Welcome to the October update of Java Azure Tools! This is the first blog post for a new monthly update series for all the Azure tooling support we are providing for Java users, covering Maven/Gradle plugins for Azure, Azure Toolkit for IntelliJ/Eclipse and Azure Extensions for VS Code. Follow us and you will get more exciting updates in the future blogs.
In this update, you will see the brand new experience creating/deploying Azure Web Apps and Functions with IntelliJ. We will show you how to diagnose Web Apps with log streams, SSH, remote file explorer and profiling tools. Finally, we’d also like to show you the JBoss EAP support and Gradle project support. On to the update.
New experience in IntelliJ for Web Apps and Functions
The Azure Toolkit for IntelliJ 3.45.0 release brings major improvements on the Azure Web Apps and Azure Functions create and deploy workflow. Check out the example below for Web Apps:
New entries from Azure Explorer
Now you can right click on Web Apps in Azure Explore and select Create Web App to open the app creation wizard, which was hidden in “Deploy to Azure Web Apps” wizard before.
You can also right click on a existing Web App in Azure Explorer and select Deploy to open the deployment wizard. You now have the option to select projects or pre-built artifacts as you wish.
Simple mode, hints and validator in Web App creation
We are aiming at providing a more user friendly getting started experience for new Azure Web Apps Java users. As result when you click Create Web App you will only see 2 settings now: Name and Platform. You can accept default or select More Settings to configure details including resource group , pricing tier and so on. With validators on settings like app name, you no longer need to wait a deployment failed after minutes telling you that the app name is already taken. You can also hover on the question marks to learn more about what those settings mean.
Web App Diagnostic
We are glad to announce the full diagnostic experience for Azure Web Apps starting from Azure Toolkit for IntelliJ v3.45.0. You can now easily troubleshoot your Web App on Azure with powerful features added recently:
Log streaming
Right click on the Web App in Azure Explorer and select Start Streaming Logs and you will see real time logs showing up in IntelliJ. You can stop it by select Stop Streaming Logs.
One-click SSH
Right click on the Web App in Azure Explorer and select SSH into Web App and you will get a terminal connected to the app instance on Azure in minutes. You are now free to run any command and play around. Note that this preview feature is only for Linux Web App and requires Azure CLI installed.
Remote file explorer
Here is the third option to view logs and explore your app! Click on the Web App in Azure Explorer and you will see two folders under the node. Click on the remote folders and explore any files in your Azure Web App instance. For example, you can double click and directly open log files in the editor, or right click on the file to download.
Profiling on the fly
Flight recorder support was also added in the Azure Toolkit for IntelliJ! You can now start profiling your Java Web Apps in Azure explorer by right clicking on the Web App in Azure Explorer and select Profile Flight Recorder and the report in .jfr format will be downloaded automatically. You can then analyze the report with Zulu Mission Control or directly inside IntelliJ if you are using Ultimate (2020.2 or above).
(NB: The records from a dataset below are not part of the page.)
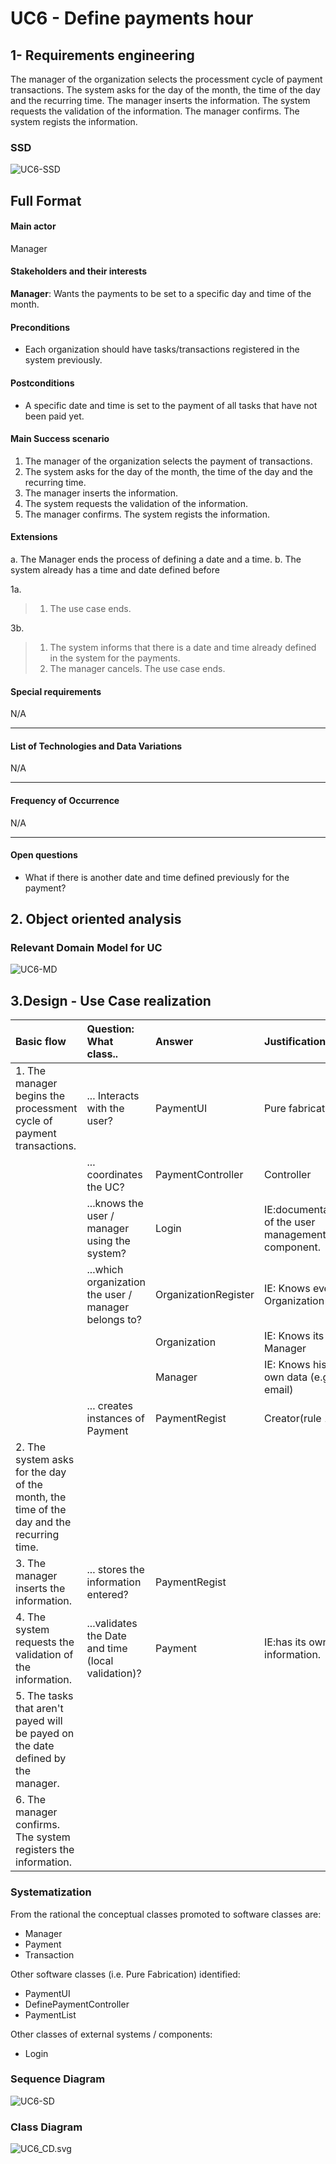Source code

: # UC6 - Define payments hour

## 1- Requirements engineering

The manager of the organization selects the processment cycle of payment transactions. The system asks for the day of the month, the time of the day and the recurring time. The manager inserts the information. The system requests the validation of the information. The manager confirms. The system regists the information.

### SSD

![UC6-SSD](UC6_SSD.vpd.svg)

## Full Format

#### Main actor

Manager

#### Stakeholders and their interests

**Manager**: Wants the payments to be set to a specific day and time of the month.




#### Preconditions

* Each organization should have tasks/transactions registered in the system previously.


#### Postconditions

* A specific date and time is set to the payment of all tasks that have not been paid yet.


#### Main Success scenario

1. The manager of the organization selects the payment of transactions.
2. The system asks for the day of the month, the time of the day and the recurring time.
3. The manager inserts the information.
4. The system requests the validation of the information.
6. The manager confirms. The system regists the information.



#### Extensions

a. The Manager ends the process of defining a date and a time.
b. The system already has a time and date defined before

1a.
> 	1. The use case ends.

3b.
>	1. The system informs that there is a date and time already defined in the system for the payments.
>	2. The manager cancels. The use case ends.


#### Special requirements

N/A

--------------------

#### List of Technologies and Data Variations

N/A

--------------------

#### Frequency of Occurrence

N/A

--------------------

#### Open questions

* What if there is another date and time defined previously for the payment?

## 2. Object oriented analysis

### Relevant Domain Model for UC

![UC6-MD](UC6_MD.svg)

## 3.Design - Use Case realization

| Basic flow| Question: What class.. | Answer  | Justification  |
|:--------------  |:---------------------- |:----------|:---------------------------- |
|1. The manager begins the processment cycle of payment transactions. |... Interacts with the user? | PaymentUI | Pure fabrication |
| |... coordinates the UC? | PaymentController | Controller |
| |...knows the user / manager using the system? | Login  | IE:documentation of the user management component. |
| |...which organization the user / manager belongs to? | OrganizationRegister | IE: Knows every Organization |
| |       | Organization | IE: Knows its Manager |
| |       | Manager | IE: Knows his own data (e.g. email) |
| |... creates instances of Payment | PaymentRegist | Creator(rule 1)
|2. The system asks for the day of the month, the time of the day and the recurring time. | 
|3. The manager inserts the information. |... stores the information entered? | PaymentRegist | 
|4. The system requests the validation of the information. |...validates the Date and time (local validation)?	 |    Payment         |  IE:has its own information.                            |
|5. The tasks that aren't payed will be payed on the date defined by the manager. | 
|6. The manager confirms. The system registers the information.

### Systematization

From the rational the conceptual classes promoted to software classes are:

* Manager
* Payment
* Transaction

Other software classes (i.e. Pure Fabrication) identified:

* PaymentUI
* DefinePaymentController
* PaymentList

Other classes of external systems / components:
 
* Login

### Sequence Diagram

![UC6-SD](UC6_SD.svg)


### Class Diagram

![UC6_CD.svg](UC6_CD.svg)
Gradle project support in IntelliJ
Here to mention that Gradle project is now supported in Azure Toolkit for IntelliJ. Now you can add configurations to deploy Gradle projects to Azure Web Apps and Azure Spring Cloud. The toolkit will then pick up the latest build and push to Azure once you hit Run or Shift+F10.
JBoss EAP support for Web Apps
JBoss EAP is now in Public Preview as a new runtime offering for Azure Web Apps and we are adding tooling support for it. Starting from version 1.12.0, you can chose JBoss EAP as runtime stack running the Maven plugin config goal in your project directory:
mvn com.microsoft.azure:azure-webapp-maven-plugin:1.12.0:config
Following is a sample configuration generated, note that both .war and .ear artifacts are supported. Besides Maven plugin, JBoss Web Apps is now supported in Azure Toolkit for IntelliJ as well.
<plugin>
<groupId>com.microsoft.azure</groupId>
<artifactId>azure-webapp-maven-plugin</artifactId>
<version>1.12.0</version>
<configuration>
<schemaVersion>v2</schemaVersion>
<subscriptionId>xxxxxxxx-xxxx-xxxx-xxxx-xxxxxxxxxxxx</subscriptionId>
<resourceGroup>helloworld-1604469657612-rg</resourceGroup>
<appName>helloworld-1604469657612</appName>
<pricingTier>B2</pricingTier>
<region>westeurope</region>
<runtime>
<os>Linux</os>
<javaVersion>Java 8</javaVersion>
<webContainer>Jbosseap 7.2</webContainer>
</runtime>
<deployment>
<resources>
<resource>
<directory>${project.basedir}/target</directory>
<includes>
<include>*.war</include>
</includes>
</resource>
</resources>
</deployment>
</configuration>
</plugin>
Try it out
Please don’t hesitate to give it a try! Your feedback and suggestions are very important to us and will help shape our product in future.
by Contributed | Nov 11, 2020 | Technology
This article is contributed. See the original author and article here.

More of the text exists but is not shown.